Further, in the Book of Special Leases in the comptroller’s office, at page 134, is recorded a lease, of which a copy is also before me. bearing the same date as the deed just mentioned, by which the same city officers lease to the same society the premises bounded north and south by Fifty-Second and FiftyFirst streets, east by Fourth Avenue, and west by the tract described in the before-mentioned deed, the same to be held during the pleasure of the party of the first part and their successors for the yearly rent of one dollar. This second lot is two hundred feet by three hundred and seventy-five feet (200x375), and contains thirty city lots. But, as it was not held by a tenure sufficiently strong, the common council, eleven years later (October 21, 1857), ordered the comptroller to lease the plot to tho society “ so long as it shall be occupied for the use of the asylum ” at the yearly rent of one dollar. The lease, of which a copy is also before me, is dated December 31, 1857.

When, now, these facts are remembered: that for twenty-eight years, 1829-1857, after the cathedral plot was purchased, it was not separated from the orphan asylum plot by any street, but that the two made to the public eye only one continuous tract; that the purchase of the cathedral plot, being a private transaction, would be known toonly a few persons outside the Catholic congregation, whereas the transactions by which the city officials gave away thirty-six city lots for the sum of one dollar, and leased in perpetuity thirty more for a yearly payment of the same sum, created no little stir at the time, and made no mean part of the text on which Dr. Leonard Bacon, in Putnam’s Magazine for July and December, 1869, founded his fierce, but not too fierce, denunciation of the spoliation the city was undergoing, — when these facts are remembered, it will not be difficult to understand how the story of the cathedral site was set on foot, and how it has kept its hold on the public belief. The taxpayers of New York knew that they had been tricked out of a large and valuable tract of land, and they are not to be too hardly judged for having mistaken one block of land for another immediately adjacent, and not at that time separated from it by any actually existing street.

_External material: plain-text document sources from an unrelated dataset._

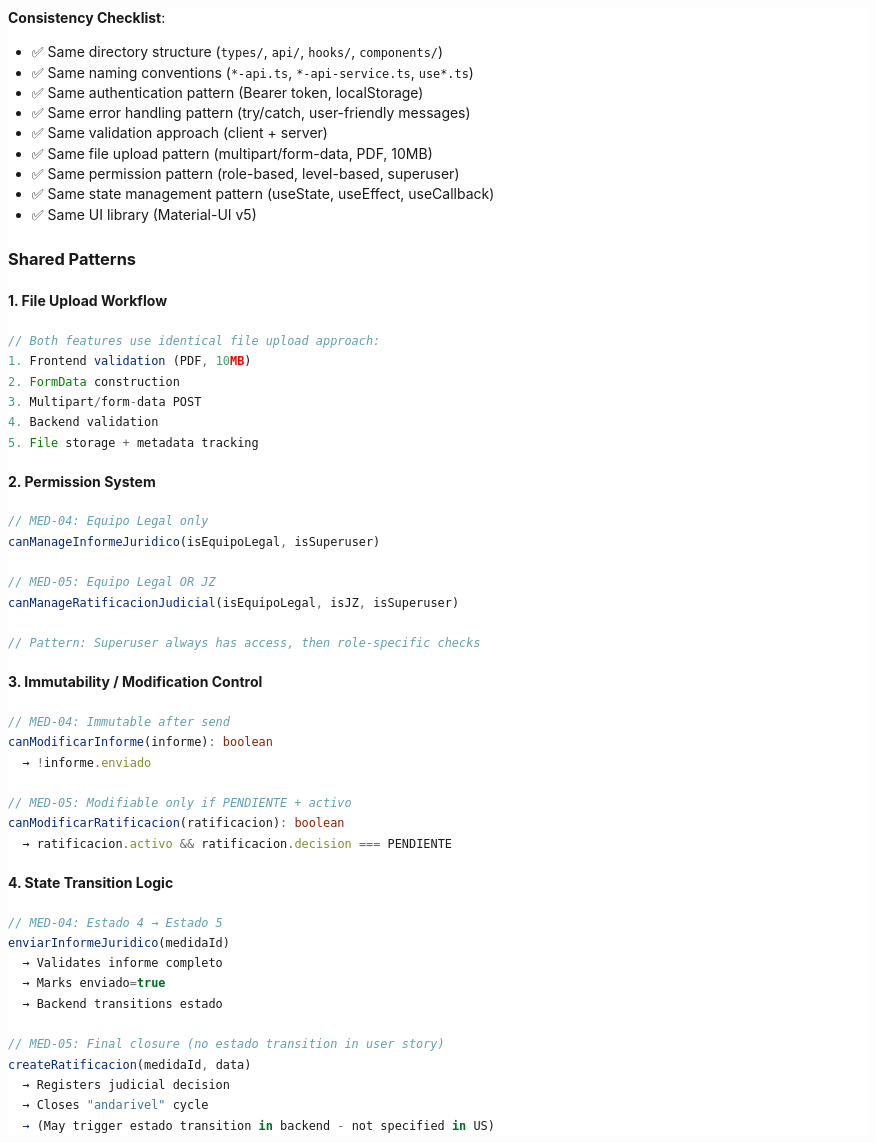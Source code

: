 **Consistency Checklist**:
- ✅ Same directory structure (`types/`, `api/`, `hooks/`, `components/`)
- ✅ Same naming conventions (`*-api.ts`, `*-api-service.ts`, `use*.ts`)
- ✅ Same authentication pattern (Bearer token, localStorage)
- ✅ Same error handling pattern (try/catch, user-friendly messages)
- ✅ Same validation approach (client + server)
- ✅ Same file upload pattern (multipart/form-data, PDF, 10MB)
- ✅ Same permission pattern (role-based, level-based, superuser)
- ✅ Same state management pattern (useState, useEffect, useCallback)
- ✅ Same UI library (Material-UI v5)

### Shared Patterns

#### 1. File Upload Workflow
```typescript
// Both features use identical file upload approach:
1. Frontend validation (PDF, 10MB)
2. FormData construction
3. Multipart/form-data POST
4. Backend validation
5. File storage + metadata tracking
```

#### 2. Permission System
```typescript
// MED-04: Equipo Legal only
canManageInformeJuridico(isEquipoLegal, isSuperuser)

// MED-05: Equipo Legal OR JZ
canManageRatificacionJudicial(isEquipoLegal, isJZ, isSuperuser)

// Pattern: Superuser always has access, then role-specific checks
```

#### 3. Immutability / Modification Control
```typescript
// MED-04: Immutable after send
canModificarInforme(informe): boolean
  → !informe.enviado

// MED-05: Modifiable only if PENDIENTE + activo
canModificarRatificacion(ratificacion): boolean
  → ratificacion.activo && ratificacion.decision === PENDIENTE
```

#### 4. State Transition Logic
```typescript
// MED-04: Estado 4 → Estado 5
enviarInformeJuridico(medidaId)
  → Validates informe completo
  → Marks enviado=true
  → Backend transitions estado

// MED-05: Final closure (no estado transition in user story)
createRatificacion(medidaId, data)
  → Registers judicial decision
  → Closes "andarivel" cycle
  → (May trigger estado transition in backend - not specified in US)
```
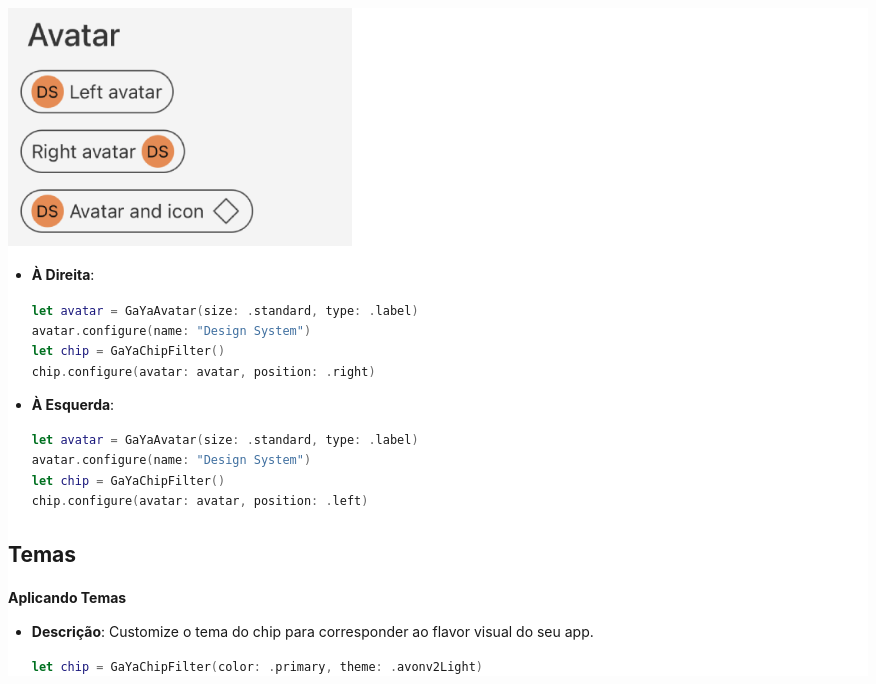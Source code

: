   <img alt="1" src="./images/gayachip_avatar.png" width="40%"> 
</p>

   - **À Direita**:
     ```swift
     let avatar = GaYaAvatar(size: .standard, type: .label)
     avatar.configure(name: "Design System")
     let chip = GaYaChipFilter()
     chip.configure(avatar: avatar, position: .right)
     ```
   - **À Esquerda**:
     ```swift
     let avatar = GaYaAvatar(size: .standard, type: .label)
     avatar.configure(name: "Design System")
     let chip = GaYaChipFilter()
     chip.configure(avatar: avatar, position: .left)
     ```

## Temas

**Aplicando Temas**
   - **Descrição**: Customize o tema do chip para corresponder ao flavor visual do seu app.
     ```swift
     let chip = GaYaChipFilter(color: .primary, theme: .avonv2Light)
     ```
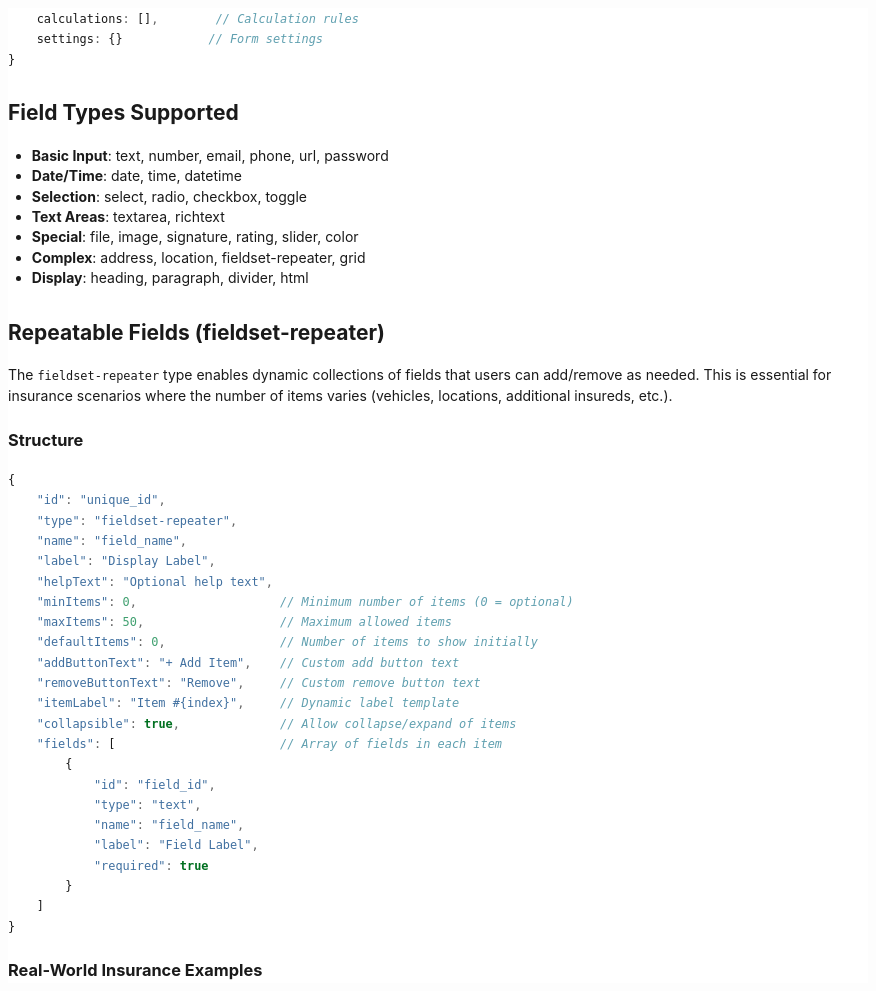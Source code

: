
 ```javascript
    calculations: [],        // Calculation rules
    settings: {}            // Form settings
}
```

## Field Types Supported

- **Basic Input**: text, number, email, phone, url, password
- **Date/Time**: date, time, datetime
- **Selection**: select, radio, checkbox, toggle
- **Text Areas**: textarea, richtext
- **Special**: file, image, signature, rating, slider, color
- **Complex**: address, location, fieldset-repeater, grid
- **Display**: heading, paragraph, divider, html

## Repeatable Fields (fieldset-repeater)

The `fieldset-repeater` type enables dynamic collections of fields that users can add/remove as needed. This is essential for insurance scenarios where the number of items varies (vehicles, locations, additional insureds, etc.).

### Structure

```javascript
{
    "id": "unique_id",
    "type": "fieldset-repeater",
    "name": "field_name",
    "label": "Display Label",
    "helpText": "Optional help text",
    "minItems": 0,                    // Minimum number of items (0 = optional)
    "maxItems": 50,                   // Maximum allowed items
    "defaultItems": 0,                // Number of items to show initially
    "addButtonText": "+ Add Item",    // Custom add button text
    "removeButtonText": "Remove",     // Custom remove button text
    "itemLabel": "Item #{index}",     // Dynamic label template
    "collapsible": true,              // Allow collapse/expand of items
    "fields": [                       // Array of fields in each item
        {
            "id": "field_id",
            "type": "text",
            "name": "field_name",
            "label": "Field Label",
            "required": true
        }
    ]
}
```

### Real-World Insurance Examples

From a point of view outside of any sect or party, I cannot see any defense or excuse for the transaction I have described. The men who were at the head of the city government at the time had no right to give away or to lease in perpetuity, for the benefit of any body of men, secular or religious lands that belonged to the whole people. Nor could the bargain have been proposed and consummated except by crafty and unscrupulous men. That was a dark day for our city polities, and I am much mistaken in your character if you do not agree with me that it was a time in the history of the Catholic church in this city which its best friends must prefer not to have dragged into the light. I am, my dear sir, Very truly yours,

CLARENCE COOK.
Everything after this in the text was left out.